The Portsmouth Youth Voice Awards (known previously as "the PYV Awards") aims to recognise both individuals and organisations who have made a contribution to youth voice in the city.

The first awards ceremony in 2017 was hosted by Portsmouth Youth Voice chair Sayeeda Nur and Youth Voice Network director Peter Marcus.

== Ceremonies ==
The first Portsmouth Youth Voice Awards took place as part of the Portsmouth Youth Social Action Conference on Thursday 16 February 2017, at Fratton Park, Portsmouth.

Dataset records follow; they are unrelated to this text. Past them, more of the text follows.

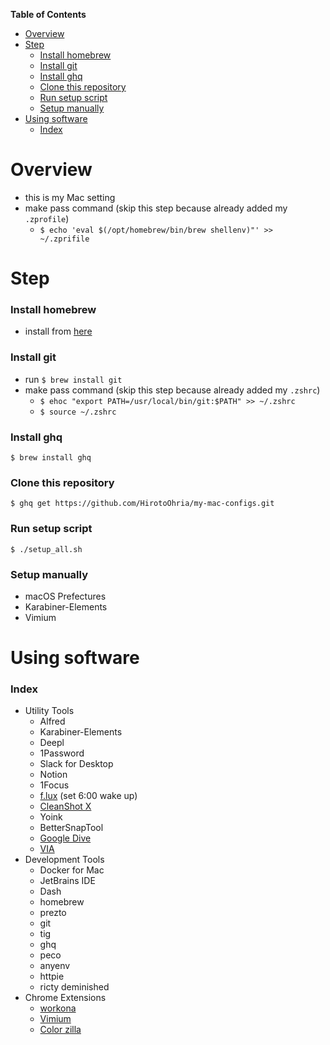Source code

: <!-- START doctoc generated TOC please keep comment here to allow auto update -->
<!-- DON'T EDIT THIS SECTION, INSTEAD RE-RUN doctoc TO UPDATE -->
**Table of Contents**

- [Overview](#overview)
- [Step](#step)
    - [Install homebrew](#install-homebrew)
    - [Install git](#install-git)
    - [Install ghq](#install-ghq)
    - [Clone this repository](#clone-this-repository)
    - [Run setup script](#run-setup-script)
    - [Setup manually](#setup-manually)
- [Using software](#using-software)
    - [Index](#index)

<!-- END doctoc generated TOC please keep comment here to allow auto update -->

# Overview

- this is my Mac setting
- make pass command (skip this step because already added my `.zprofile`)
    - `$ echo 'eval $(/opt/homebrew/bin/brew shellenv)"' >> ~/.zprifile`

# Step

### Install homebrew

- install from [here](https://brew.sh/index)

### Install git

- run `$ brew install git`
- make pass command (skip this step because already added my `.zshrc`)
    - `$ ehoc "export PATH=/usr/local/bin/git:$PATH" >> ~/.zshrc`
    - `$ source ~/.zshrc`

### Install ghq

```shell
$ brew install ghq
```

### Clone this repository

```shell
$ ghq get https://github.com/HirotoOhria/my-mac-configs.git
```

### Run setup script

```shell
$ ./setup_all.sh
```

### Setup manually

- macOS Prefectures
- Karabiner-Elements
- Vimium

# Using software

### Index

- Utility Tools
    - Alfred
    - Karabiner-Elements
    - Deepl
    - 1Password
    - Slack for Desktop
    - Notion
    - 1Focus
    - [f.lux](https://justgetflux.com/) (set 6:00 wake up)
    - [CleanShot X](https://cleanshot.com/)
    - Yoink
    - BetterSnapTool
    - [Google Dive](https://www.google.com/intl/ja_jp/drive/download/)
    - [VIA](https://github.com/the-via/releases/releases)
- Development Tools
    - Docker for Mac
    - JetBrains IDE
    - Dash
    - homebrew
    - prezto
    - git
    - tig
    - ghq
    - peco
    - anyenv
    - httpie
    - ricty deminished
- Chrome Extensions
    - [workona](https://chrome.google.com/webstore/detail/workona-tab-manager/ailcmbgekjpnablpdkmaaccecekgdhlh)
    - [Vimium](https://chrome.google.com/webstore/detail/vimium/dbepggeogbaibhgnhhndojpepiihcmeb)
    - [Color zilla](https://chrome.google.com/webstore/detail/colorzilla/bhlhnicpbhignbdhedgjhgdocnmhomnp)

The Portsmouth Youth Social Action Conference was a full day of workshops, discussions and panels. It sought to bring together professionals from the public sector, the third sector, Councillors, youth organisations, and most importantly young people, to discuss, "How do we enable more young people to get involved in volunteering and social action?"

The conference was being jointly hosted by The Portsmouth Together Partnership, Pompey in the Community and Portsmouth Youth Voice and in association with Step Up To Serve and the #iwill campaign.

== Eligibility and voting ==
Nominees for the six main categories (young person, teacher, school, public sector organisation, community organisation and youth organisation) were sought from the public, particularly young people. Over 30 nominations were received for the 2017 awards. These were then assessed by young people in the city in order to choose a winner.

Nominations for the Youth Voice Star of the year were drawn from those nominated for other awards, as well as on the recommendation of the chair of Portsmouth Youth Voice, the director of The Youth Voice Network and the chief service officer of Portsmouth Together. These were assessed by a panel put together by The Youth Voice Network.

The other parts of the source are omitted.